Pension funds in the Netherlands and their advisers are not too concerned about the possible impact of rising inflation on pension fund assets. For some funds, higher inflation even is a joyful prospect.

“Falling inflation is more hurtful for [Dutch] pension funds in the long term,” said Maurice Geraets, senior investment strategist at Achmea Investment Management, which offers fiduciary management services to a range of Dutch pension funds.

“Rising inflation is definitely a theme that’s on the radar with our pension fund clients, but it hasn’t yet translated into changes in their investment policies,” he said.

Some pension funds have shown increased interest in inflation-linked bonds (ILBs) to hedge against inflation risk, he said.

“But this has been limited to only a handful of funds. Most pension funds are defined benefit funds, and have not been able to index pensions for many years now. Therefore, these funds are automatically focused much more on their funding ratios than on inflation risk,” Geraets noted.

“Funds that have funding ratios below the required minimum also have very limited room to change their asset allocation. So they often can’t allocate more money to inflation hedges such as infrastructure, real estate or commodities anyway,” he continued.

However, funds with comfortable funding ratios that index pensions each year also seem not to have taken any action. “We have not increased our inflation protection,” said Maarten Roest, head of investments at the ABN AMRO pension fund, which had a funding ratio of 126% at the end of January.

“However, we will take into account the possibility of higher inflation in our upcoming ALM study,” Roest added.

Rik Klerkx, head of portfolio and treasury management at pension fund consultancy and asset manager Cardano, has seen a number of clients “paying increased attention” to ILBs and inflation-linked swaps over the past couple of weeks.

“But action has been limited overall, and the larger Dutch pension funds cannot really invest in inflation-linked bonds meaningfully because this market is too small for them.”

Pension changes distract

Part of the reason for pension funds’ lack of action could also be the fact that they are currently being consumed by other events, such as the upcoming transition to a new pensions contract, Klerx said.

“In a way, this is a shame as inflation can suddenly pick up really quickly. If you start hedging against inflation only once inflation expectations start picking up, you will be too late. So now could be the time to do it.”

Figures from pensions regulator De Nederlandsche Bank (DNB) show that Dutch pension fund allocations to index-linked bonds had fallen to an all-time low of €14.7bn at the end of 2020, from €55bn only two years earlier.

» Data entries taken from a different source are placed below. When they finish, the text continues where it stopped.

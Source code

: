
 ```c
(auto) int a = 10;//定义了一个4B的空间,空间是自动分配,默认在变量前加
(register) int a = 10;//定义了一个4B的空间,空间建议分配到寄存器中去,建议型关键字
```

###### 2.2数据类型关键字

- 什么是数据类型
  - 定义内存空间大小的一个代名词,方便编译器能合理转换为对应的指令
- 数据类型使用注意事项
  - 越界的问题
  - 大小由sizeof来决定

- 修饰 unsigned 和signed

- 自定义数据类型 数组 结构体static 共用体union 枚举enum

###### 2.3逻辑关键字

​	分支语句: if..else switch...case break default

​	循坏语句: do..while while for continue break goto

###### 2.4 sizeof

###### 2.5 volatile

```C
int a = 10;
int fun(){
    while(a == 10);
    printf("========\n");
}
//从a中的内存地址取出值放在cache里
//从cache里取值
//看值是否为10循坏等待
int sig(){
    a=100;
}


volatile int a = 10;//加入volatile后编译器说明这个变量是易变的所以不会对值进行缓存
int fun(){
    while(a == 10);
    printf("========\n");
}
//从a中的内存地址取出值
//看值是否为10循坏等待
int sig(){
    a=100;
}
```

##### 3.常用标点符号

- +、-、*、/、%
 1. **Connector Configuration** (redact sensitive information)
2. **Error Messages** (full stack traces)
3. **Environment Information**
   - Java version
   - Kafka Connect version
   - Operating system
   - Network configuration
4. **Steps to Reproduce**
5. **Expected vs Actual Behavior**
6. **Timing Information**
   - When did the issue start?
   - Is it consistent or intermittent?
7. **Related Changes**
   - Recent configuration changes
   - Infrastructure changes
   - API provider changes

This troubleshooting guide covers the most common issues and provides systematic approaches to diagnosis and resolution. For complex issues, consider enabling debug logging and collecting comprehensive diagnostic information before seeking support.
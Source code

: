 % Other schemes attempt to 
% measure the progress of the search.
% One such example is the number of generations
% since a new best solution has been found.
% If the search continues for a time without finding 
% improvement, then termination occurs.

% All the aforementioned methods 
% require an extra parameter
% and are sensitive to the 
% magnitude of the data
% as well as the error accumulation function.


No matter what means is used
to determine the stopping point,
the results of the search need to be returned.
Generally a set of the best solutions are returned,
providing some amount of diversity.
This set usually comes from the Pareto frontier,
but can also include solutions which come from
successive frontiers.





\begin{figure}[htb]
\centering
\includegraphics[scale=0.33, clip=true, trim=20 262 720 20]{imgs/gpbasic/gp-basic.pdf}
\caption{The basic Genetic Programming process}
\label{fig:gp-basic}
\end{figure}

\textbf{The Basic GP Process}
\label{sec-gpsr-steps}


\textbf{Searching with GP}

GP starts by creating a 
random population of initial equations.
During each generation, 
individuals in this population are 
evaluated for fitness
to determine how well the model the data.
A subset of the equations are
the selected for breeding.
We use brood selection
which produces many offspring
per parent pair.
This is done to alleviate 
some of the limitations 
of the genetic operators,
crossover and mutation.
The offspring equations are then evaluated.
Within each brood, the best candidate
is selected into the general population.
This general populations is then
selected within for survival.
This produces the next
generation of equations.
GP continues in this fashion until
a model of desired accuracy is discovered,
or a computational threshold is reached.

These numbers suggest pension funds have been actively reducing their allocation to these investments.

Now could indeed be the time to reverse course and swap part of their allocation to nominal government bonds for ILBs, according to Lorenzo Pagani, head of government bond portfolio management at PIMCO.

inflation projections Tjibbe article 12.03.2021

“The five-year, five-year-forward (5y5y) implied [the] breakeven inflation rate in the euro zone is currently around 1.4%, which means the market predicts that average inflation between 2026 and 2031 will be 60 basis points below the ECB’s target,” he wrote in a blog post.

The relative scarcity of ILBs could also turn out to be an advantage once inflation starts to pick up, he added. “The issuance in ILBs is much smaller than in nominal sovereign bonds, and governments might reduce the linker issuance further if they start to worry about the source of inflation.”

Inflation risk ‘not a priority’

While inflation expectations have yet to pick up, interest rates have already risen quite considerably this year. It’s therefore too late for pension funds to lower their interest rate hedge, according to Klerkx. But, he acknowledged: “For most funds, protecting your funding ratio against downside risks is the first priority.”

“Rising inflation indeed isn’t the most urgent risk for [Dutch] pensions funds,” said Thijs Knaap, senior strategist at APG Asset Management, the asset manager of civil service scheme ABP.

“A scenario of falling inflation and lower interest rates would be more hurtful, because this would lead to lower expected returns and higher liabilities,” he said.

Knaap also noted that APG’s pension fund clients already have a reasonable degree of inflation protection in their portfolios. “Such as investments in commodities and real assets such as infrastructure and real estate. All our clients have several of these categories in their portfolios.”